Le Point : Après la chute du Mur, la question du maintien de l’Otan s’est-elle posée en Europe ?
Si elle a été en effet posée dans le débat public, cette interrogation n’a guère duré. Il était légitime d’avoir ce débat après la disparition de la menace soviétique et la dissolution programmée du Pacte de Varsovie dès lors que l’Alliance atlantique avait été créée en 1949 pour faire face, justement, à cette menace.
Mais le débat a été très bref en raison du succès même de cette alliance, qui avait atteint ses objectifs : endiguer l’URSS, maintenir une cohésion occidentale, bref assurer la « victoire » dans la guerre froide, même s’il y aurait beaucoup à dire sur cette notion un peu simpliste. Pour la première fois, une intégration militaire en temps de paix avait, à travers l’Otan, été mise en œuvre dans la durée ; donc, puisque l’Alliance avait marché, on allait la garder.
Mais le maintien de l’Otan après la guerre froide s’explique aussi par le fait qu’elle avait, depuis sa fondation et surtout à partir des années 1960, identifié d’autres justifications que strictement défensives.

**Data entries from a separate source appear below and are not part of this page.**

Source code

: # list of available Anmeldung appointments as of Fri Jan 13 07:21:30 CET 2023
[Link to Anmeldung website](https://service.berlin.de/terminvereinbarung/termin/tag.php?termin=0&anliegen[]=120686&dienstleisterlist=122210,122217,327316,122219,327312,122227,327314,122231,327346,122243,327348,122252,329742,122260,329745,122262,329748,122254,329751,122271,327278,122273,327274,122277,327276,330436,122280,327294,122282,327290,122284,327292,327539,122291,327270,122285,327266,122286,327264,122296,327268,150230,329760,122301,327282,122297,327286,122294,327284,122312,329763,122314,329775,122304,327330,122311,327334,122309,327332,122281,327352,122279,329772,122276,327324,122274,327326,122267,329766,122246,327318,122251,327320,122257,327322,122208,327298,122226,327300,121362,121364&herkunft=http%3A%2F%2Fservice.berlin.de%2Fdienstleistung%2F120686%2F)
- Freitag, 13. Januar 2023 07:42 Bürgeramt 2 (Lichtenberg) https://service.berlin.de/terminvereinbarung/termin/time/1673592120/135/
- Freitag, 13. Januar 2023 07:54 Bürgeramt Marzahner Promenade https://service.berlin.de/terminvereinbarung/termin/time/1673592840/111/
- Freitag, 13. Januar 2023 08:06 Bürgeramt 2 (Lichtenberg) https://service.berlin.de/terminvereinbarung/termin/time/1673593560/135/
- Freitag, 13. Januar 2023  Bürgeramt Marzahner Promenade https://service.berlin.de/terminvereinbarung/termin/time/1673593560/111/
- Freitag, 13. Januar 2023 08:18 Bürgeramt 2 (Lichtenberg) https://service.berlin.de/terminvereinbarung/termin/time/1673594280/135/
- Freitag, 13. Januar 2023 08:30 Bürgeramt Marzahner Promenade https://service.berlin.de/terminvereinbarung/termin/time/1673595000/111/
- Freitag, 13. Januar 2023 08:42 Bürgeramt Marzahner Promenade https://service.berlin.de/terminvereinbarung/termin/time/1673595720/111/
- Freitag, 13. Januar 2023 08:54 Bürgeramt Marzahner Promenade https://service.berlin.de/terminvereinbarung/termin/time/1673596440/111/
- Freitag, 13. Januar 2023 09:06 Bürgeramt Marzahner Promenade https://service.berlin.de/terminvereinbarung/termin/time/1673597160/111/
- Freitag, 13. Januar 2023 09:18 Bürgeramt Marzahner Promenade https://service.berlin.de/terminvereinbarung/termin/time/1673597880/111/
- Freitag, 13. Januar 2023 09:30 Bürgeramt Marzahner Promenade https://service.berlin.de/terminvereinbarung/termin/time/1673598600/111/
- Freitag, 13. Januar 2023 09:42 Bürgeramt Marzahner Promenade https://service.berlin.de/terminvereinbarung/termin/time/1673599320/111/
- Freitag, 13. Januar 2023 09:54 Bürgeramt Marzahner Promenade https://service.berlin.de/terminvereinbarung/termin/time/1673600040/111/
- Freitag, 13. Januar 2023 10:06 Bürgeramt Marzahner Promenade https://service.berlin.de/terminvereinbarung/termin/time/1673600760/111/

En 1967, un rapport majeur avait été rédigé par le ministre belge Pierre Harmel sur les « futures tâches » de l’Alliance, en réponse au défi représenté par le retrait de la France de l’organisation militaire intégré, décidé par le général de Gaulle l’année précédente.
Ce contre-feu des pays atlantistes, adopté dans un contexte européen de détente, a alors mis en avant une seconde fonction, majeure, en plus de la défense : assurer la détente, précisément. Sans surprise, la mise en exergue de cette seconde fonction a servi à redonner un bail à l’Alliance atlantique après 1989, puisque la fin de la guerre froide semblait en démontrer la validité.
Mais certains pays, comme la France de François Mitterrand, doutent de son utilité…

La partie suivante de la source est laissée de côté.